L’audience qui s’est tenue le matin même avait débuté par la plaidoirie de Me François Zind, représentant de l’association Alsace Nature. L’avocat a dénoncé une « insuffisance substantielle dans la notice d’impact » du viaduc sur le château de Kolbsheim. Pour le spécialiste du droit environnemental, le concessionnaire du GCO, Arcos (filiale de Vinci) a négligé les conséquences de l’ouvrage sur le paysage visible de ce monument historique.
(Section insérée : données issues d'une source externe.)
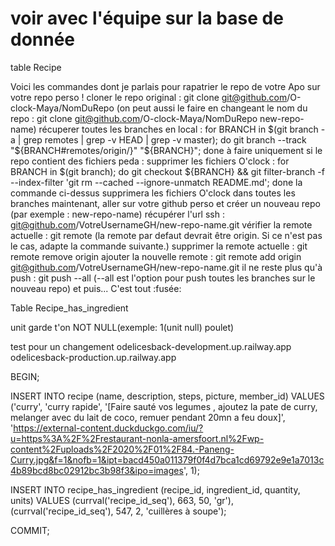 # voir avec l'équipe sur la base de donnée

table Recipe

Voici les commandes dont je parlais pour rapatrier le repo de votre Apo sur votre repo perso !
cloner le repo original : git clone git@github.com/O-clock-Maya/NomDuRepo (on peut aussi le faire en changeant le nom du repo : git clone git@github.com/O-clock-Maya/NomDuRepo new-repo-name)
récuperer toutes les branches en local : for BRANCH in $(git branch -a | grep remotes | grep -v HEAD | grep -v master); do git branch --track "${BRANCH#remotes/origin/}" "${BRANCH}"; done
 à faire uniquement si le repo contient des fichiers peda :
supprimer les fichiers O'clock : for BRANCH in $(git branch); do git checkout ${BRANCH} && git filter-branch -f --index-filter 'git rm --cached --ignore-unmatch README.md'; done
la commande ci-dessus supprimera les fichiers O'clock dans toutes les branches
maintenant, aller sur votre github perso et créer un nouveau repo (par exemple : new-repo-name)
récupérer l'url ssh : git@github.com/VotreUsernameGH/new-repo-name.git
vérifier la remote actuelle : git remote (la remote par defaut devrait être origin. Si ce n'est pas le cas, adapte la commande suivante.)
supprimer la remote actuelle : git remote remove origin
ajouter la nouvelle remote : git remote add origin git@github.com/VotreUsernameGH/new-repo-name.git
il ne reste plus qu'à push : git push --all (--all est l'option pour push toutes les branches sur le nouveau repo)
et puis... C'est tout :fusée:

Table Recipe_has_ingredient

unit garde t'on NOT NULL(exemple: 1(unit null) poulet)

test pour un changement
odelicesback-development.up.railway.app
odelicesback-production.up.railway.app

BEGIN;

INSERT INTO recipe (name, description, steps, picture, member_id)
VALUES ('curry', 'curry rapide', '[Faire sauté vos legumes , ajoutez la pate de curry, melanger avec du lait de coco, remuer pendant 20mn a feu doux]', 'https://external-content.duckduckgo.com/iu/?u=https%3A%2F%2Frestaurant-nonla-amersfoort.nl%2Fwp-content%2Fuploads%2F2020%2F01%2F84.-Paneng-Curry.jpg&f=1&nofb=1&ipt=bacd450a011379f0f4d7bca1cd69792e9e1a7013c4b89bcd8bc02912bc3b98f3&ipo=images', 1);

INSERT INTO recipe_has_ingredient (recipe_id, ingredient_id, quantity, units)
VALUES (currval('recipe_id_seq'), 663, 50, 'gr'),
       (currval('recipe_id_seq'), 547, 2, 'cuillères à soupe');

COMMIT;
Ce point a été retenu par le tribunal administratif de Strasbourg :
« Le premier moyen est tiré de ce que les prescriptions de l’Architecte des Bâtiments de France (ABF) sont dénuées de portée normative et renvoient à l’avenir, l’ABF n’ayant pas entendu donner un avis définitif sur les caractéristiques essentielles du projet et ne pouvant valoir accord au sens de l’article L. 632-2 du code du patrimoine. »
L’avocat a aussi fustigé une étude d’impact du projet datant de 2005, « la préhistoire de la prise de conscience environnementale en France. » Le tribunal administratif de Strasbourg a aussi repris cet argument dans ses conclusions :
« Le second moyen est tiré de la méconnaissance de l’article R. 441-5-2° du code de l’urbanisme, le dossier de demande d’autorisation de permis d’aménager ne contenant pas l’étude d’impact actualisée du projet GCO alors que cette disposition est susceptible de s’appliquer dès le 1er février 2017 au motif que l’Etat doit être regardé comme maître d’ouvrage au sens de l’article 6 de l’ordonnance du 3 août 2016 par l’effet de la directive n° 2011/92/UE. »
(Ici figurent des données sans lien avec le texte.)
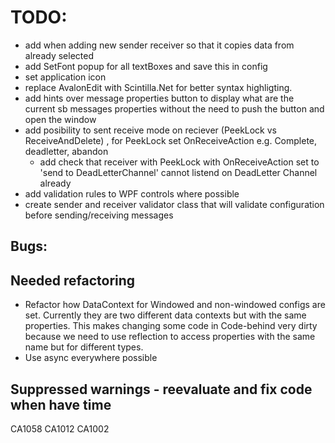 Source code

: ﻿# TODO: 


- add when adding new sender receiver so that it copies data from already selected
- add SetFont popup for all textBoxes and save this in config
- set application icon
- replace AvalonEdit with Scintilla.Net for better syntax highligting.
- add hints over message properties button to display what are the current sb messages properties without the need to push the button and open the window
- add posibility to sent receive mode on reciever (PeekLock vs ReceiveAndDelete) , for PeekLock set OnReceiveAction e.g. Complete, deadletter, abandon
  - add check that receiver with PeekLock with OnReceiveAction set to 'send to DeadLetterChannel' cannot listend on DeadLetter Channel already
- add validation rules to WPF controls where possible
- create sender and receiver validator class that will validate configuration before sending/receiving messages
## Bugs:

## Needed refactoring
 - Refactor how DataContext for Windowed and non-windowed configs are set. Currently they are two different data contexts but with the same properties.
    This makes changing some code in Code-behind very dirty because we need to use reflection to access properties with the same name but for different types.
 - Use async everywhere possible
 

## Suppressed warnings - reevaluate and fix code when have time
CA1058
CA1012
CA1002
Le tribunal administratif de Strasbourg considère qu’il existe « un doute sérieux » concernant la légalité de l’arrêté et choisit donc de le suspendre en attendant un jugement sur le fond. Il condamne en outre l’État à verser 2 000 euros à l’association Alsace Nature. Interrogé suite à l’audience, Me Zind a indiqué qu’une telle conclusion « ne signifiait pas automatiquement la fin du déboisement mais qu’elle pouvait peser lourd dans le débat public. »
Deux audiences, les 19 et 20 septembre
Deux autres requêtes en référé lancées par Alsace Nature doivent encore être jugées la semaine prochaine. Mercredi 19 septembre, le tribunal administratif de Strasbourg se penchera sur l’arrêté unique pour la totalité des travaux du GCO. Jeudi 20 septembre, une autre procédure portera sur la modification du Plan Local d’Urbanisme de Brumath, nécessaire pour s’adapter à la conception de l’échangeur nord.
En attendant les prochaines audiences, les opposants au GCO appellent à se rassembler à Kolbsheim samedi 15 septembre à 14h. Michael Kugler, l’un des meneurs de la lutte contre le projet autoroutier, évoque la venue de militants écologistes de Paris et de Lorraine.
La décision du tribunal administratif
Réaction d’élus
Quatre jours après avoir été victime du gaz lacrymogène, Karima Delli, eurodéputé écologiste, est toujours sous le choc. D’une voix faible, dont elle s’excuse régulièrement, elle enjoint le ministre de la Transition écologique à suspendre le projet :
« Combien de violence inutile pour en arriver là… C’est une bonne nouvelle que la destruction aveugle de la biodiversité et de la nature prenne fin. Je demande à François de Rugy de mettre en place un moratoire et d’ouvrir la discussion. Il faut mettre fin à la confrontation. »
Dany Karcher, maire de Kolbsheim, tempère la joie des opposants au projet autoroutier :
« Le résultat de l’arrêté qu’on attend surtout, c’est celui de mercredi prochain. Il peut suspendre les travaux. De mon point de vue, on devrait déjà arrêter les travaux et attendre les autres conclusions des autres procédures en référé. Parce que là, le déboisement peut continuer lundi et ce, « légalement ». Mais de tels agissements ne seraient pas légitimes. Heureusement, demain, ce n’est pas un jour de travail. Les gens n’auraient pas compris que l’on continue de couper les arbres. »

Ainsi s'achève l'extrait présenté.